The Workplace Insights Study found that women earn 24 per cent less than their male counterparts, making an average of $51,352 per annum; men, in contrast, earn an average of $67,704.
A significant compensation gap persists between men and women in Canada, according to new research from @ADP_CDA and @leger360. Results reveal women earn 24% less than men in salary.— ADP Canada (@ADP_CDA) March 5, 2020
Learn more here: https://t.co/F1skO7BEtq #equalpay #EachforEqual #iwd2020 pic.twitter.com/K0DwFXSW9C
But that's not all — in terms of additional compensation (e.g. bonuses, profit sharing), Canadian men are given more than double what women receive.
Natalka Haras, Legal Counsel at ADP Canada, said, "A substantial compensation gap persists between men and women in Canada –a gap that doesn’t entail salary alone."
"For organizations to succeed in attracting and retaining the very best of workers, they will need to be transparent and take the proactive steps."
The study also found that women are much more likely to take parental leave than men (42 per cent vs 16 per cent), which — as the Canadian government has acknowledged — could hinder their promotional opportunities at work.
We know some of the gender wage gap is a result of women leaving work to have & raise kids. To make it easier for women to share parental responsibilities with their partners & return to work sooner we’re introducing the EI Parental Sharing Benefit: https://t.co/jzH9oHNTuj— Justin Trudeau (@JustinTrudeau) February 27, 2018
So can Canadian companies achieve gender pay equality?

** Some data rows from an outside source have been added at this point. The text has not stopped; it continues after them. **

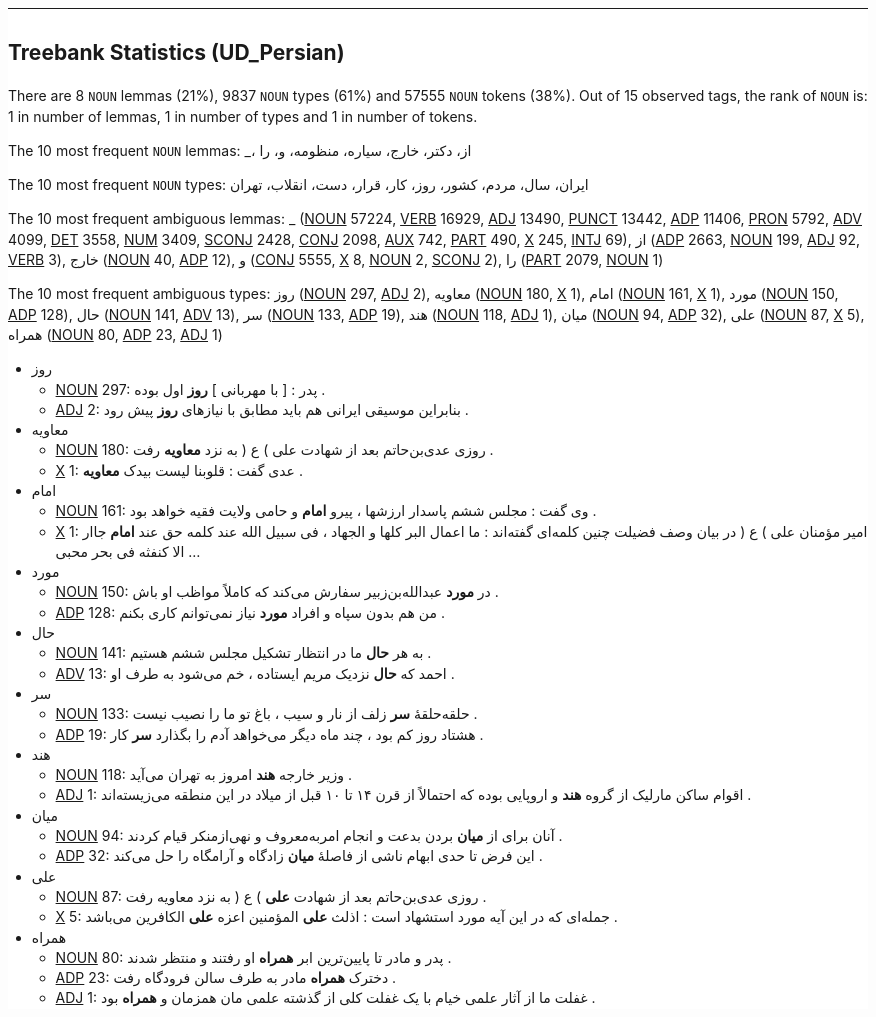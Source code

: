 

--------------------------------------------------------------------------------

## Treebank Statistics (UD_Persian)

There are 8 `NOUN` lemmas (21%), 9837 `NOUN` types (61%) and 57555 `NOUN` tokens (38%).
Out of 15 observed tags, the rank of `NOUN` is: 1 in number of lemmas, 1 in number of types and 1 in number of tokens.

The 10 most frequent `NOUN` lemmas: _، از، دکتر، خارج، سیاره، منظومه، و، را

The 10 most frequent `NOUN` types:  ایران، سال، مردم، کشور، روز، کار، قرار، دست، انقلاب، تهران

The 10 most frequent ambiguous lemmas: _ ([NOUN]() 57224, [VERB]() 16929, [ADJ]() 13490, [PUNCT]() 13442, [ADP]() 11406, [PRON]() 5792, [ADV]() 4099, [DET]() 3558, [NUM]() 3409, [SCONJ]() 2428, [CONJ]() 2098, [AUX]() 742, [PART]() 490, [X]() 245, [INTJ]() 69), از ([ADP]() 2663, [NOUN]() 199, [ADJ]() 92, [VERB]() 3), خارج ([NOUN]() 40, [ADP]() 12), و ([CONJ]() 5555, [X]() 8, [NOUN]() 2, [SCONJ]() 2), را ([PART]() 2079, [NOUN]() 1)

The 10 most frequent ambiguous types:  روز ([NOUN]() 297, [ADJ]() 2), معاویه ([NOUN]() 180, [X]() 1), امام ([NOUN]() 161, [X]() 1), مورد ([NOUN]() 150, [ADP]() 128), حال ([NOUN]() 141, [ADV]() 13), سر ([NOUN]() 133, [ADP]() 19), هند ([NOUN]() 118, [ADJ]() 1), میان ([NOUN]() 94, [ADP]() 32), علی ([NOUN]() 87, [X]() 5), همراه ([NOUN]() 80, [ADP]() 23, [ADJ]() 1)


* روز
  * [NOUN]() 297: پدر : [ با مهربانی ] <b>روز</b> اول بوده .
  * [ADJ]() 2: بنابراین موسیقی ایرانی هم باید مطابق با نیازهای <b>روز</b> پیش رود .
* معاویه
  * [NOUN]() 180: روزی عدی‌بن‌حاتم بعد از شهادت علی ) ع ( به نزد <b>معاویه</b> رفت .
  * [X]() 1: عدی گفت : قلوبنا لیست بیدک <b>معاویه</b> .
* امام
  * [NOUN]() 161: وی گفت : مجلس ششم پاسدار ارزشها ، پیرو <b>امام</b> و حامی ولایت فقیه خواهد بود .
  * [X]() 1: امیر مؤمنان علی ) ع ( در بیان وصف فضیلت چنین کلمه‌ای گفته‌اند : ما اعمال البر کلها و الجهاد ، فی سبیل الله عند کلمه حق عند <b>امام</b> جاار الا کنفثه فی بحر محبی …
* مورد
  * [NOUN]() 150: در <b>مورد</b> عبدالله‌بن‌زبیر سفارش می‌کند که کاملاً مواظب او باش .
  * [ADP]() 128: من هم بدون سپاه و افراد <b>مورد</b> نیاز نمی‌توانم کاری بکنم .
* حال
  * [NOUN]() 141: به هر <b>حال</b> ما در انتظار تشکیل مجلس ششم هستیم .
  * [ADV]() 13: احمد که <b>حال</b> نزدیک مریم ایستاده ، خم می‌شود به طرف او .
* سر
  * [NOUN]() 133: حلقه‌حلقهٔ <b>سر</b> زلف از نار و سیب ، باغ تو ما را نصیب نیست .
  * [ADP]() 19: هشتاد روز کم بود ، چند ماه دیگر می‌خواهد آدم را بگذارد <b>سر</b> کار .
* هند
  * [NOUN]() 118: وزیر خارجه <b>هند</b> امروز به تهران می‌آید .
  * [ADJ]() 1: اقوام ساکن مارلیک از گروه <b>هند</b> و اروپایی بوده که احتمالاً از قرن ۱۴ تا ۱۰ قبل از میلاد در این منطقه می‌زیسته‌اند .
* میان
  * [NOUN]() 94: آنان برای از <b>میان</b> بردن بدعت و انجام امربه‌معروف و نهی‌ازمنکر قیام کردند .
  * [ADP]() 32: این فرض تا حدی ابهام ناشی از فاصلهٔ <b>میان</b> زادگاه و آرامگاه را حل می‌کند .
* علی
  * [NOUN]() 87: روزی عدی‌بن‌حاتم بعد از شهادت <b>علی</b> ) ع ( به نزد معاویه رفت .
  * [X]() 5: جمله‌ای که در این آیه مورد استشهاد است : اذلث <b>علی</b> المؤمنین اعزه <b>علی</b> الکافرین می‌باشد .
* همراه
  * [NOUN]() 80: پدر و مادر تا پایین‌ترین ابر <b>همراه</b> او رفتند و منتظر شدند .
  * [ADP]() 23: دخترک <b>همراه</b> مادر به طرف سالن فرودگاه رفت .
  * [ADJ]() 1: غفلت ما از آثار علمی خیام با یک غفلت کلی از گذشته علمی مان همزمان و <b>همراه</b> بود .
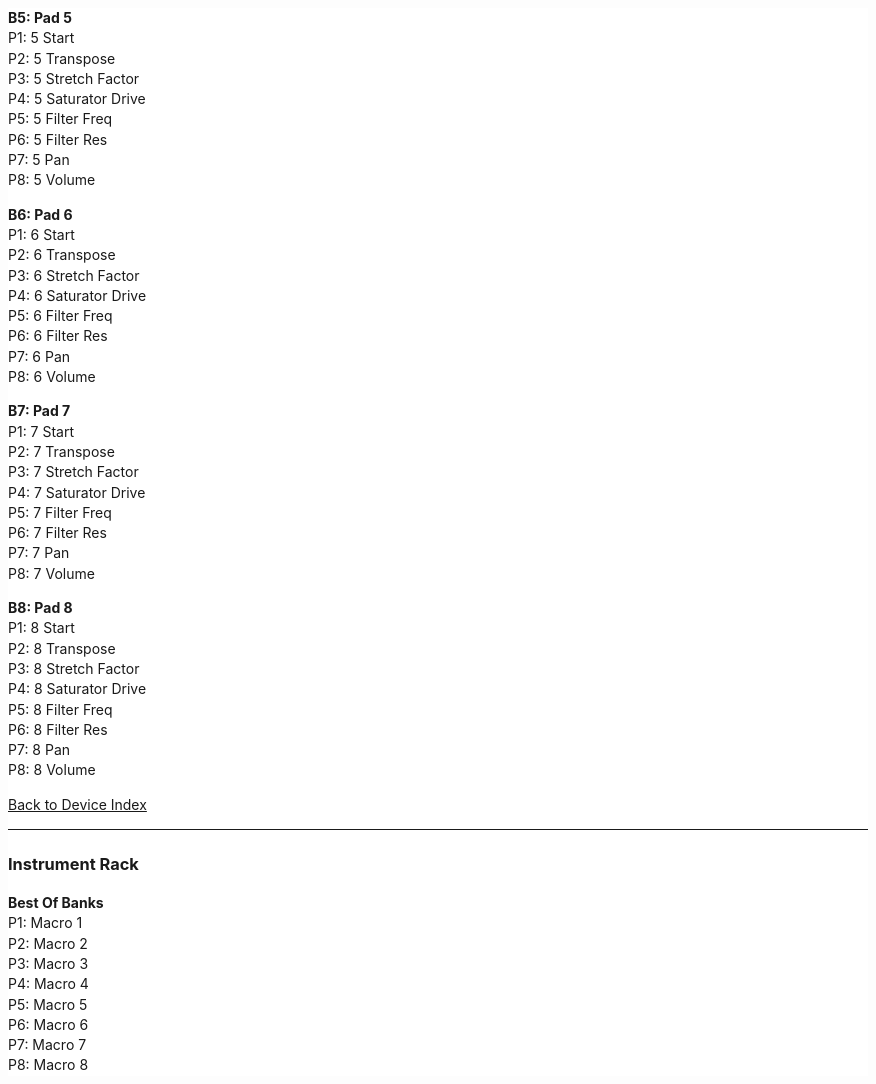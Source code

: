 **B5: Pad 5**  
P1: 5 Start  
P2: 5 Transpose  
P3: 5 Stretch Factor  
P4: 5 Saturator Drive  
P5: 5 Filter Freq  
P6: 5 Filter Res  
P7: 5 Pan  
P8: 5 Volume  

**B6: Pad 6**  
P1: 6 Start  
P2: 6 Transpose  
P3: 6 Stretch Factor  
P4: 6 Saturator Drive  
P5: 6 Filter Freq  
P6: 6 Filter Res  
P7: 6 Pan  
P8: 6 Volume  

**B7: Pad 7**  
P1: 7 Start  
P2: 7 Transpose  
P3: 7 Stretch Factor  
P4: 7 Saturator Drive  
P5: 7 Filter Freq  
P6: 7 Filter Res  
P7: 7 Pan  
P8: 7 Volume  

**B8: Pad 8**  
P1: 8 Start  
P2: 8 Transpose  
P3: 8 Stretch Factor  
P4: 8 Saturator Drive  
P5: 8 Filter Freq  
P6: 8 Filter Res  
P7: 8 Pan  
P8: 8 Volume  


[Back to Device Index](#device-index)

* * *

### Instrument Rack

**Best Of Banks**  
P1: Macro 1  
P2: Macro 2  
P3: Macro 3  
P4: Macro 4  
P5: Macro 5  
P6: Macro 6  
P7: Macro 7  
P8: Macro 8  
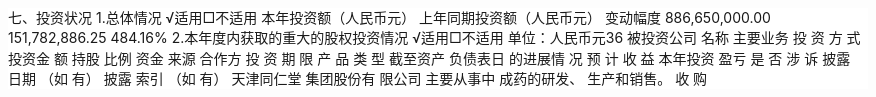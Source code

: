 七、投资状况
1.总体情况
√适用□不适用
本年投资额（人民币元）
上年同期投资额（人民币元）
变动幅度
886,650,000.00
151,782,886.25
484.16%
2.本年度内获取的重大的股权投资情况
√适用□不适用
单位：人民币元36
被投资公司
名称
主要业务
投
资
方
式
投资金
额
持股
比例
资金
来源
合作方
投
资
期
限
产
品
类
型
截至资产
负债表日
的进展情
况
预
计
收
益
本年投资
盈亏
是
否
涉
诉
披露
日期
（如
有）
披露
索引
（如
有）
天津同仁堂
集团股份有
限公司
主要从事中
成药的研发、
生产和销售。
收
购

Male survey respondents were more optimistic, with over half saying that equal pay will be achieved soon; unsurprisingly, women were more sceptical, with only 40 per cent agreeing equality will be achieved while they're still in the workforce.
Fortunately, there are signs that the wage gap may lessen in the future; according to the survey, almost half of millennials will switch employers if they find out pay equity isn't being achieved.
Similarly, Canada's Pay Equity Act — which passed in December 2018 — will require all federal employers with 10 or more employees to ensure that men and women receive equal pay for work of equal value once it comes into effect.
Equal pay for equal work makes sense, and closing the gender gap could add $150 billion to our economy in the next 10 years. We’ve introduced a plan for federal proactive pay equity – to build a stronger economy & a better future for everyone. #EqualPayDay pic.twitter.com/f7UdgjiwyN— Justin Trudeau (@JustinTrudeau) April 9, 2019
Notably, however, the Act only affects about six percent of the workforce; the other 94 per cent of jobs would be subject to local laws.
And with Canadian women still taking on more household chores than their male counterparts, it seems there's still plenty of work to do towards achieving gender equality.